Хотя в арабском и мусульманском мире трагедия также не осталась без внимания, она не привела к таким политическим проблемам, какие возникли на Западе. Более того, трагедия высветила, по крайней мере, одно чрезвычайное различие не только между реакцией Европы и Ближнего Востока, но и между отношением к предоставлению убежища в Европе и на Ближнем Востоке. Хотя Ливан, Иордания и Турция приняли огромное количество беженцев от войн в соседних Сирии и Ираке и получили за это значительную финансовую поддержку от международного сообщества, отношение всего Ближнего Востока к подобным гуманитарным кризисам, не говоря уже о многочисленных дополнительных гуманитарных и экономических кризисах в Африке и на Дальнем Востоке, было совершенно противоположным отношению европейских правительств и СМИ. Если европейские страны приняли утопление трехлетнего ребенка на свою совесть, то арабский мир, откуда был родом мальчик, и мусульманская «умма» в целом остались поразительно невозмутимыми.

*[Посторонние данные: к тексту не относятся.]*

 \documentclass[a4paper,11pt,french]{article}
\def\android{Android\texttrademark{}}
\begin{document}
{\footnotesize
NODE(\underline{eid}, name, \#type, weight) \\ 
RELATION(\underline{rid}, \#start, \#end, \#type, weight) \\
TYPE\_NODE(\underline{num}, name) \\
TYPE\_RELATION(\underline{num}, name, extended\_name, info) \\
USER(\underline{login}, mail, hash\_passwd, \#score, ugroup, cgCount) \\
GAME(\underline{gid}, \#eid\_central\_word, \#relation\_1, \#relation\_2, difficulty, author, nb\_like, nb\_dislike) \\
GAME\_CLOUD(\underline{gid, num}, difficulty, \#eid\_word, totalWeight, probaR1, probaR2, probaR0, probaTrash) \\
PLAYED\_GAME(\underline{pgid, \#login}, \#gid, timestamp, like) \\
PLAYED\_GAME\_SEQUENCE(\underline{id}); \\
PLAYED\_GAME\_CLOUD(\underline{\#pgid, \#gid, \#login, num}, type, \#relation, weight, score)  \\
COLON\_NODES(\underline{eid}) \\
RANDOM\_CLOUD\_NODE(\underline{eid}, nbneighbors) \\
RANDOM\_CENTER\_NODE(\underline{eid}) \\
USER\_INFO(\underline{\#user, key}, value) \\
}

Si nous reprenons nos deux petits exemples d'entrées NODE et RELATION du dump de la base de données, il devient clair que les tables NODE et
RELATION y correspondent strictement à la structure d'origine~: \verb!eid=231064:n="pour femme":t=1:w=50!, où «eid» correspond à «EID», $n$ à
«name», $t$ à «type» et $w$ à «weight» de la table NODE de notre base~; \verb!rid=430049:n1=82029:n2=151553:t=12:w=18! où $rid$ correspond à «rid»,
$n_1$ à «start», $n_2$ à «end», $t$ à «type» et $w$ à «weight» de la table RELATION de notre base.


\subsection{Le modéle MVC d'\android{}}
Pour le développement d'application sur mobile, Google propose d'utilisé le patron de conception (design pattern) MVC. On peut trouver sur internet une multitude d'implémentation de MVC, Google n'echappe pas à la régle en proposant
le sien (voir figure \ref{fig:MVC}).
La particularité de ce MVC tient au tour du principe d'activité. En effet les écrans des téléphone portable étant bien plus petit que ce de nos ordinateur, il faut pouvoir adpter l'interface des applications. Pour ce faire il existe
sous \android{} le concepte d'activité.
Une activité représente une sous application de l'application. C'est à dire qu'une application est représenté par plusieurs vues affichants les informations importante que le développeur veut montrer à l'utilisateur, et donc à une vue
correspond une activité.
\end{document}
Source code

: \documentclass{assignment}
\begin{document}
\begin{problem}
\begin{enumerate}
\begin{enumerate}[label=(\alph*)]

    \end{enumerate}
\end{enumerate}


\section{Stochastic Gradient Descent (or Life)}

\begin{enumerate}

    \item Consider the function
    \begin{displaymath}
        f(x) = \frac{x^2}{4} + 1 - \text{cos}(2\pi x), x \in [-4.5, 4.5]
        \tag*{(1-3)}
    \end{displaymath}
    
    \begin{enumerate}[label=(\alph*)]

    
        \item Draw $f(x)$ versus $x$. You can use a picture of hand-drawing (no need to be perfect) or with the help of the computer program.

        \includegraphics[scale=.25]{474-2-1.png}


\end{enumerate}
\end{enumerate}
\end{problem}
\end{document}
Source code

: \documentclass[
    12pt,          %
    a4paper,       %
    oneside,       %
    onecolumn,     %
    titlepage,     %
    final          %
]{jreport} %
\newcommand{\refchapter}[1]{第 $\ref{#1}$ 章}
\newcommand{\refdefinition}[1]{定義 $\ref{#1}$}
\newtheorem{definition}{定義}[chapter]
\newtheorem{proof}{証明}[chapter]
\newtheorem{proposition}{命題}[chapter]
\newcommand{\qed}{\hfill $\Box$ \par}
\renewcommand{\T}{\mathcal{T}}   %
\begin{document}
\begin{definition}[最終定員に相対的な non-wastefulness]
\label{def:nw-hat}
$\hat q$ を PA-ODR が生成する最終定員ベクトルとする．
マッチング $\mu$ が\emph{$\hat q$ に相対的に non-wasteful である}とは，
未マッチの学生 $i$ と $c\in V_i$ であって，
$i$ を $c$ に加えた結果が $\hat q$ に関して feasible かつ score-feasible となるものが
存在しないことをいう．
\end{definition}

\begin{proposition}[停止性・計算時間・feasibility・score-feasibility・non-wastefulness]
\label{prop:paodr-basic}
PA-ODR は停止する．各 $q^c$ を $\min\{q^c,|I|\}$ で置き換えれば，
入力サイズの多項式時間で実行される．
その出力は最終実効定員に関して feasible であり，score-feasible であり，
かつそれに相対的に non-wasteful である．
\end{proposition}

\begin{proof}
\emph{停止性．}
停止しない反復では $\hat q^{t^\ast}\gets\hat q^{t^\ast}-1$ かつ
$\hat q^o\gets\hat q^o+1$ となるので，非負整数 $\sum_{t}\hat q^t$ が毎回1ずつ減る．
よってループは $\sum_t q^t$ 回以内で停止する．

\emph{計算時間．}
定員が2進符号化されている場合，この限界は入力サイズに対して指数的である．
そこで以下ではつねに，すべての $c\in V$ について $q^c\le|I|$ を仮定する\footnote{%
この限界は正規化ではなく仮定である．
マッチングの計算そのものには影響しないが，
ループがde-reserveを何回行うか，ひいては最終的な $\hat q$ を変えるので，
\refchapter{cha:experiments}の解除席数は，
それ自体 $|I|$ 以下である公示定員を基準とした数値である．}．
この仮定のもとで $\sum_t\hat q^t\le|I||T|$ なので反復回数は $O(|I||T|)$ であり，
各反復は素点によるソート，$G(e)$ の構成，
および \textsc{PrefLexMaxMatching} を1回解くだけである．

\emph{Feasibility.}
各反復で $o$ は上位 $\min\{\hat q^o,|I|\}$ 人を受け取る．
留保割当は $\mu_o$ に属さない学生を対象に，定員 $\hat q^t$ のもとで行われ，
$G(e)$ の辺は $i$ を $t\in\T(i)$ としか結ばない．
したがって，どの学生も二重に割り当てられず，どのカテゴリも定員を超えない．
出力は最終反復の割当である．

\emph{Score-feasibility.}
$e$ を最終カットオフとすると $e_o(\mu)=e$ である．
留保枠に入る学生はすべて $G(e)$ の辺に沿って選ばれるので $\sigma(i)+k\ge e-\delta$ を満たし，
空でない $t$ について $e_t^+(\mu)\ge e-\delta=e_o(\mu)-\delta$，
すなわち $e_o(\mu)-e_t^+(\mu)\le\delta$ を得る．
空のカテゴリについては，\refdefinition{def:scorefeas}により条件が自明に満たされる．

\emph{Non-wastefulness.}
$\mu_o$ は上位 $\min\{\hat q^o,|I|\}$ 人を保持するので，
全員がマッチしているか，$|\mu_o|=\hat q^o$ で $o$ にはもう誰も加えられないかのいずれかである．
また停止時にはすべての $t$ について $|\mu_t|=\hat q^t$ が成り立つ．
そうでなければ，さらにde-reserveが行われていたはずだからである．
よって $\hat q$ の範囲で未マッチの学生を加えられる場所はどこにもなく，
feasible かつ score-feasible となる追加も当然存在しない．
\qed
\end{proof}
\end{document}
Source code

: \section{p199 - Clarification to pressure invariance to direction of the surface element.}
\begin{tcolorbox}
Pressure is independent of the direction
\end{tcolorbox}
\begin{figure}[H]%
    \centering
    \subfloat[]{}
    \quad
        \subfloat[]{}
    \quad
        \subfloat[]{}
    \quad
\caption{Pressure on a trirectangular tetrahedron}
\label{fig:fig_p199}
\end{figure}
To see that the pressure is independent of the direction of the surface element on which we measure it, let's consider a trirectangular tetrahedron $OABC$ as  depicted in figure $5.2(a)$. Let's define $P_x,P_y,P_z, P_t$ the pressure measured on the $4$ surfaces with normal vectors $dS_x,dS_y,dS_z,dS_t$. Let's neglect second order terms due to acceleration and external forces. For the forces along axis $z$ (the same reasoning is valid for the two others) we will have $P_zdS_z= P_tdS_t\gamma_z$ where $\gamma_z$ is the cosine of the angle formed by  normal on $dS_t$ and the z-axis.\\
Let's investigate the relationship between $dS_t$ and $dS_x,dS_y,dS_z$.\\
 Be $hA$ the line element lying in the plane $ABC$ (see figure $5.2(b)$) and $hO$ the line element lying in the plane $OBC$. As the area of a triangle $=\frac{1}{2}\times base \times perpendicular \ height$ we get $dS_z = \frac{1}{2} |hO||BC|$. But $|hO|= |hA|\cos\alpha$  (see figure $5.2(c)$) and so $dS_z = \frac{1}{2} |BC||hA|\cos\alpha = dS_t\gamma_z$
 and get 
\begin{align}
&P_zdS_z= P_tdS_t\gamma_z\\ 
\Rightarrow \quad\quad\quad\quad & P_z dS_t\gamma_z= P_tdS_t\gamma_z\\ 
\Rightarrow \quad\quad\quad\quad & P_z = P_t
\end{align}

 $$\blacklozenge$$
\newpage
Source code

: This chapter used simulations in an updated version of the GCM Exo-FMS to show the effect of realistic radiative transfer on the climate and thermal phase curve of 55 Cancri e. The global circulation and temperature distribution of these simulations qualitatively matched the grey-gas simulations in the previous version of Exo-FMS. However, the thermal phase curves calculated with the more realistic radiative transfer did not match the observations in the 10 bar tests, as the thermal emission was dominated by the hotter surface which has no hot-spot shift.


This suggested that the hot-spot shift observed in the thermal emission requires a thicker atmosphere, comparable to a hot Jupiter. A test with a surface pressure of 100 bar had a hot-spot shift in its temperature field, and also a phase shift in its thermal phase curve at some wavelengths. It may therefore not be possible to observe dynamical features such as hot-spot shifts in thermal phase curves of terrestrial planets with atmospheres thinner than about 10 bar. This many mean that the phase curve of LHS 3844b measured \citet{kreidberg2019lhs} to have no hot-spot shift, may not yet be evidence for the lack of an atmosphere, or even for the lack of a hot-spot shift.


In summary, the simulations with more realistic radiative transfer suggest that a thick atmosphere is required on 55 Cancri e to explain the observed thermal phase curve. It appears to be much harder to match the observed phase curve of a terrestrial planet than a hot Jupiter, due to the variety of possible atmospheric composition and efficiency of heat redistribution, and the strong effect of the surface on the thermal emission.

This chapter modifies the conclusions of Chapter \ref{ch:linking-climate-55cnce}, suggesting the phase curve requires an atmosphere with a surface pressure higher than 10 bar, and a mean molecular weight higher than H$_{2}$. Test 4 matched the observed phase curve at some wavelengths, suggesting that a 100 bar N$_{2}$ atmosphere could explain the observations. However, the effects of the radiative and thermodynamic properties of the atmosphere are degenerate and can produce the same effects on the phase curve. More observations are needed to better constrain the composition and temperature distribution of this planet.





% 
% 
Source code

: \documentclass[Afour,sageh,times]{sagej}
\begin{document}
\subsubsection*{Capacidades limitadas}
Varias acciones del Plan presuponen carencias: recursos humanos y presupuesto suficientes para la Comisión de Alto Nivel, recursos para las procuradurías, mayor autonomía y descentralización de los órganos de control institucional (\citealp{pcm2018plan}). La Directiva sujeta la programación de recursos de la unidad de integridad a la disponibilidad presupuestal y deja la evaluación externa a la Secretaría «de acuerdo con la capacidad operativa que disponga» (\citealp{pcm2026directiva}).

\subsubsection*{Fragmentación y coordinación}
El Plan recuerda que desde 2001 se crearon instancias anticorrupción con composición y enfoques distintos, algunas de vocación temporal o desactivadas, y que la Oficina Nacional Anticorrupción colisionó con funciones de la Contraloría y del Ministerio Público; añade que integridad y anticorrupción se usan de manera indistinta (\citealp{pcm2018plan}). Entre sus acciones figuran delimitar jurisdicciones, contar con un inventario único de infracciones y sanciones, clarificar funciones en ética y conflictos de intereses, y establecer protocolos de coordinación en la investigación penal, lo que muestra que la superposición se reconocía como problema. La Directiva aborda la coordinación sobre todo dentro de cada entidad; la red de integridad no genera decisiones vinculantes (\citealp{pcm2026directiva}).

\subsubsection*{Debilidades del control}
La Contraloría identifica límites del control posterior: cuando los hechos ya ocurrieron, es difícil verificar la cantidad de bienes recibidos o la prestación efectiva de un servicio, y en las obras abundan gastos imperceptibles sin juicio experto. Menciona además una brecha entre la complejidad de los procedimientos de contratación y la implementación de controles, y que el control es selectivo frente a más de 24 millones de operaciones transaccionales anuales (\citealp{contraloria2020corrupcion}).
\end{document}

Например, шесть стран Персидского залива — Кувейт, Бахрейн, Катар, Объединенные Арабские Эмираты, Саудовская Аравия и Оман — к 2016 году предоставили убежище в общей сложности нулю сирийских беженцев. Их отношение к беженцам из Эритреи, Нигерии, Бангладеш и Пакистана не было даже таким щедрым. Всего за несколько месяцев до гибели Айлана Курди один кувейтский чиновник, Фахад аль-Шалами, объяснил в интервью телеканалу France 24, почему страны Персидского залива отказывают в убежище даже сирийским беженцам: «Кувейт и страны Персидского залива — дорогие и не подходят для беженцев», — объяснил он. Они подходят для рабочих. Транспорт стоит дорого. Стоимость жизни в Кувейте высока, в то время как стоимость жизни в Ливане или Турции, возможно, дешевле. Поэтому беженцам гораздо проще платить [за проживание]. В конце концов, вы не можете принять других людей, которые приехали из другой атмосферы, из другого места. Это люди, которые страдают от психологических проблем, от травм. Вы не можете просто поместить их в общества стран Персидского залива, объяснил он.[154]
Такое отношение неудивительно. Аль-Шалами просто пытался защитить свое общество от проблем, которые, по его мнению, оно унаследует, если в него въедет большое количество беженцев. Странно то, что по умолчанию Европа соглашается с тем, что страны Персидского залива и другие общества хрупки, в то время как Европа бесконечно податлива. Никто в Европе не обвиняет Турцию или Оман в смерти Айлана Курди. И хотя испанский премьер-министр Мариано Рахой заявил по поводу очередного затонувшего в Средиземном море судна с мигрантами, что Европа рискует «подорвать свой авторитет, если мы не сможем предотвратить эти трагические ситуации», мало кто утверждал, что на карту поставлен авторитет арабских или африканских стран. Действительно, только в сирийской части кризиса беженцев практически никто не обвинял страны, фактически вовлеченные в гражданскую войну, включая Иран, Саудовскую Аравию, Катар и Россию, в человеческих жертвах этого конфликта. Не было ни одного широкого европейского призыва к Ирану принять беженцев из этого конфликта, равно как и не было никакого давления, чтобы заставить Катар принять свою справедливую долю беженцев.
В основе такого провала лежит множество политических и стратегических предпосылок. Но есть и моральное самопоглощение, которое перекрывает все. И это моральное самопоглощение началось не с кризиса беженцев. Скорее, это одна из основополагающих тем всей современной Европы — уникальное, неизменное и, возможно, в конце концов фатальное чувство вины и одержимость ею.
В апреле 2015 года, после того как в Средиземном море затонуло очередное судно с мигрантами, шведский евродепутат Сесилия Вилькстрем активизировала свою кампанию за предоставление мигрантам «законных и безопасных» путей в Европу. По ее словам, если этого не сделать, то будущие поколения сравнят это с Холокостом. «Я думаю, что мои дети и внуки будут спрашивать, почему не было сделано больше, чтобы помочь людям, бегущим от Изиды, насилия в Эритрее или где бы то ни было, когда мы знали, что люди умирают тысячами. Люди зададут тот же вопрос, что и после войны: „Если вы знали, почему ничего не сделали?“ В Швеции мы позволили использовать наши железные дороги для перевозки евреев в нацистские лагеря смерти. Сегодня в мире больше беженцев, чем во время и после Второй мировой войны. Мир сейчас в огне, и мы должны с этим справиться».[155]